A single number is the whole answer: the count of lines in the records where "GitHub" occurs.

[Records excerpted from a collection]

=-=-=

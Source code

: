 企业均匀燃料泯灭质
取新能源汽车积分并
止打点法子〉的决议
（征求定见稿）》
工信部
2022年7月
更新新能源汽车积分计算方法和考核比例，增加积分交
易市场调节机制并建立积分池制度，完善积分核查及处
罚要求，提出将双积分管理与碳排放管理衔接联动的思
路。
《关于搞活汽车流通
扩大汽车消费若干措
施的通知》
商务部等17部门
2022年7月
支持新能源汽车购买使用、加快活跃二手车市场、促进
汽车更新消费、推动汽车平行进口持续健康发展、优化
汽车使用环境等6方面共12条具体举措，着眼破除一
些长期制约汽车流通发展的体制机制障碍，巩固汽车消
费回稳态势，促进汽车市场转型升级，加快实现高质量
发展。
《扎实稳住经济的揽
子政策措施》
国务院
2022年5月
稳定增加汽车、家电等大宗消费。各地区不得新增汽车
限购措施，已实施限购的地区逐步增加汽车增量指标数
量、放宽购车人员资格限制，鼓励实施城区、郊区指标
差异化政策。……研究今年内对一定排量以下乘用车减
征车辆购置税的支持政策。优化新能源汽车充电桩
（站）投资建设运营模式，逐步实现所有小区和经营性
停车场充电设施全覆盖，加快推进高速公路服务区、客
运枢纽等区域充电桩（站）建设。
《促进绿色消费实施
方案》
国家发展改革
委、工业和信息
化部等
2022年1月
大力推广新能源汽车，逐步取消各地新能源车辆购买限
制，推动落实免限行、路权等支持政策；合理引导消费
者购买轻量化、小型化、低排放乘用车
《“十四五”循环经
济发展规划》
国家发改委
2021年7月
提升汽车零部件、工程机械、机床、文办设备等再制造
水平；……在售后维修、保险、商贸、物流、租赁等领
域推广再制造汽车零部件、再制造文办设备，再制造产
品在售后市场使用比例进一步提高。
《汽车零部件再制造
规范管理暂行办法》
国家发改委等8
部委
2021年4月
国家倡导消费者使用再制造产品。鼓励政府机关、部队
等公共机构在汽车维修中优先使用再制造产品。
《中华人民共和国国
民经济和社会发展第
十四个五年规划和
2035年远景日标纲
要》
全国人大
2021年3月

=-=-=

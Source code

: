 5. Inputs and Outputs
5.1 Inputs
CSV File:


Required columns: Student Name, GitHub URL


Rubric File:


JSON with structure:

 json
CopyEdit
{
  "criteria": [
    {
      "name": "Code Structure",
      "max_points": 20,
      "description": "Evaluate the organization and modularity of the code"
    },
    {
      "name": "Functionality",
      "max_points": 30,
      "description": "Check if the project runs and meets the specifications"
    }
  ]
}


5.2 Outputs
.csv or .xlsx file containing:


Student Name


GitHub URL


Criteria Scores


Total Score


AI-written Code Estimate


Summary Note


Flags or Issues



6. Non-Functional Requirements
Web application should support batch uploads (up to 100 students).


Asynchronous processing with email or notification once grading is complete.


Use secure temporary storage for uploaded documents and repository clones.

=-=-=

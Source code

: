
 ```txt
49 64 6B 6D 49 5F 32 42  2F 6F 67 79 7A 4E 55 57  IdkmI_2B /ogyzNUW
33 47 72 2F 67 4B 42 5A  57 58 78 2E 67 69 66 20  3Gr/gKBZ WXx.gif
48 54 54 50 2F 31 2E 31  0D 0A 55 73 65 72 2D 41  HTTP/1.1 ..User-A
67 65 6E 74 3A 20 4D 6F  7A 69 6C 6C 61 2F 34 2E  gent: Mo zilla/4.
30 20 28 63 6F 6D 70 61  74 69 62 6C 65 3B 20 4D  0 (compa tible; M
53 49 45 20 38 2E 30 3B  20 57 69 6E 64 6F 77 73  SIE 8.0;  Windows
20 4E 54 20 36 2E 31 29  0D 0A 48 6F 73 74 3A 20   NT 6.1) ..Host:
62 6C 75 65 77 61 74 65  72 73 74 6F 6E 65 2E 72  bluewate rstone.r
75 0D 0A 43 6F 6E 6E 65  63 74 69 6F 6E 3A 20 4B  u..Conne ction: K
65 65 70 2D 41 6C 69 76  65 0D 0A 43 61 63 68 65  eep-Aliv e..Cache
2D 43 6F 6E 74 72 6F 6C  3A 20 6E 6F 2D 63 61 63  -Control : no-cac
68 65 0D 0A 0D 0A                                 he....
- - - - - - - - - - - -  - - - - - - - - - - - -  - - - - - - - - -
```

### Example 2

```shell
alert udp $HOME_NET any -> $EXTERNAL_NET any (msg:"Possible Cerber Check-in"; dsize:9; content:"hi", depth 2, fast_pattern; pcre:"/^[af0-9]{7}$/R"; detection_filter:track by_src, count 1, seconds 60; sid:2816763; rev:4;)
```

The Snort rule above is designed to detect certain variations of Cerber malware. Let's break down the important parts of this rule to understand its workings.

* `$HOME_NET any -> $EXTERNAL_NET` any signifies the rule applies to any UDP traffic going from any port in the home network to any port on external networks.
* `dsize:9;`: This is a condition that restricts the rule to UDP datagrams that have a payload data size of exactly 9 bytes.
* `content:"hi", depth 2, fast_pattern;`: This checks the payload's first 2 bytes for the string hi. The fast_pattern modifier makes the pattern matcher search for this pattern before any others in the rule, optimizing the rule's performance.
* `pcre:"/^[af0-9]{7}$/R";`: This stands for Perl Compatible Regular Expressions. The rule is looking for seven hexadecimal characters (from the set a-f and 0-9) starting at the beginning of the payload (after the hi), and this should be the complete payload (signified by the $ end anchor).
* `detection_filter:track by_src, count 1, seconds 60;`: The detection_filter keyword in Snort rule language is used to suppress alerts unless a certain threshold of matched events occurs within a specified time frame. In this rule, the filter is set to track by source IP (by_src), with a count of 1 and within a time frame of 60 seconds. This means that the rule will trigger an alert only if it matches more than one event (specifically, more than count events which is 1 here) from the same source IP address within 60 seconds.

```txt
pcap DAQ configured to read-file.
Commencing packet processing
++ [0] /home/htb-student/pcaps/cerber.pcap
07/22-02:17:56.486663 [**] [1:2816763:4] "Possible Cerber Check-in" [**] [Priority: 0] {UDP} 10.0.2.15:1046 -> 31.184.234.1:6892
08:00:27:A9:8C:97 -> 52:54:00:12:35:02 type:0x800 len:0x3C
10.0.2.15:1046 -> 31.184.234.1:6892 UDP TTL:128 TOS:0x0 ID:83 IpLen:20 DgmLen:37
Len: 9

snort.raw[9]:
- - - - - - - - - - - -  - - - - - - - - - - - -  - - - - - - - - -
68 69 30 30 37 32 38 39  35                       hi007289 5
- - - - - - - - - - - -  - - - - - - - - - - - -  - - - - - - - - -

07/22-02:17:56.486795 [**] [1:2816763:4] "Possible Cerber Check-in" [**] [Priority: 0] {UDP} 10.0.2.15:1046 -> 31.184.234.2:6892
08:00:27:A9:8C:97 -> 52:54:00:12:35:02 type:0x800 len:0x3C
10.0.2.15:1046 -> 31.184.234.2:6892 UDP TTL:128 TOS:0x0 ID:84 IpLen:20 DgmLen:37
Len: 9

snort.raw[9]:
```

=-=-=

— ANSWER TO THIS TASK —
2